**TASK TO CARRY OUT:**
All that is wanted is an exact copy of the lines below, starting at the one that contains "于是当\(x = 0\)时，\(f(0)" and running to the end.

Collection entries
■ ■ ■

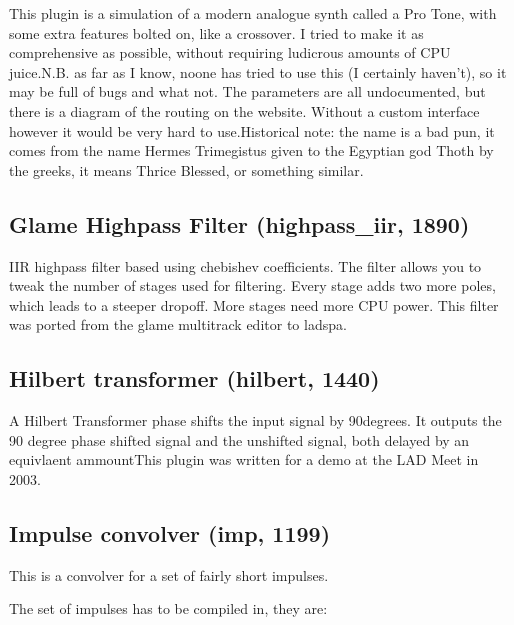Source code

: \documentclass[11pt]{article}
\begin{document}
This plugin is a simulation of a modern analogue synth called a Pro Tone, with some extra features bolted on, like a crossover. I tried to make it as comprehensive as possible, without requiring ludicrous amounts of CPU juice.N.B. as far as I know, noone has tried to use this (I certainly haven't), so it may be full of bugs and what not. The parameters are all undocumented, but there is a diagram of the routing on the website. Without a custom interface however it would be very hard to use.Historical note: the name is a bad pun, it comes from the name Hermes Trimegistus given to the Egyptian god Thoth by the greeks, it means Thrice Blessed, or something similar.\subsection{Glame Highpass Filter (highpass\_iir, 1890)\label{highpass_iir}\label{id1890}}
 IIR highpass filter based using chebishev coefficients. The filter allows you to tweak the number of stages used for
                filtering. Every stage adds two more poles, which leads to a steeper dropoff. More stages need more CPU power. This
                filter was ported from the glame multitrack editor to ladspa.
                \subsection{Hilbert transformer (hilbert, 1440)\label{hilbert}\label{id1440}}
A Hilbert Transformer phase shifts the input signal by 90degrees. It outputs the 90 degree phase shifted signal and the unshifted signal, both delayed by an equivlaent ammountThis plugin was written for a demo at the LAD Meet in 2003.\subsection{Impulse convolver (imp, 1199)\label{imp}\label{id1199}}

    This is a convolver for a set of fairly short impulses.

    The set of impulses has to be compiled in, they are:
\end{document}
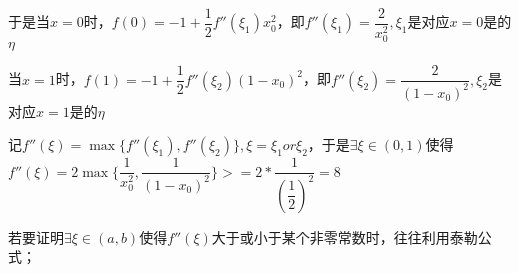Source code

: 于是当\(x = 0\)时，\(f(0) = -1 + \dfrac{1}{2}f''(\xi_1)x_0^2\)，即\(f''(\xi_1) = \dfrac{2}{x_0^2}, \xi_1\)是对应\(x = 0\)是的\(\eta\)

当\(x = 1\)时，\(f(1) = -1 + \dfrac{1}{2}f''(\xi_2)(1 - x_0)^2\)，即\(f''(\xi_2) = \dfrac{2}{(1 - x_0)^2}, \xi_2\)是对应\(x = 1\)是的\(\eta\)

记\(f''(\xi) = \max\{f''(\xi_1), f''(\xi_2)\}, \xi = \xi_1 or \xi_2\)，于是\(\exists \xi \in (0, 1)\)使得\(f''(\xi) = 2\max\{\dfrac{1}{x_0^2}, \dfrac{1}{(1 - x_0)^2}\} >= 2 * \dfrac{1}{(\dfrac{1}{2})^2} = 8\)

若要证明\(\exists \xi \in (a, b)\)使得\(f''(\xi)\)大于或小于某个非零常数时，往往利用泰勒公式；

■ ■ ■

**RESPONSE TO THE TASK:**
: 于是当\(x = 0\)时，\(f(0) = -1 + \dfrac{1}{2}f''(\xi_1)x_0^2\)，即\(f''(\xi_1) = \dfrac{2}{x_0^2}, \xi_1\)是对应\(x = 0\)是的\(\eta\)

当\(x = 1\)时，\(f(1) = -1 + \dfrac{1}{2}f''(\xi_2)(1 - x_0)^2\)，即\(f''(\xi_2) = \dfrac{2}{(1 - x_0)^2}, \xi_2\)是对应\(x = 1\)是的\(\eta\)

记\(f''(\xi) = \max\{f''(\xi_1), f''(\xi_2)\}, \xi = \xi_1 or \xi_2\)，于是\(\exists \xi \in (0, 1)\)使得\(f''(\xi) = 2\max\{\dfrac{1}{x_0^2}, \dfrac{1}{(1 - x_0)^2}\} >= 2 * \dfrac{1}{(\dfrac{1}{2})^2} = 8\)

若要证明\(\exists \xi \in (a, b)\)使得\(f''(\xi)\)大于或小于某个非零常数时，往往利用泰勒公式；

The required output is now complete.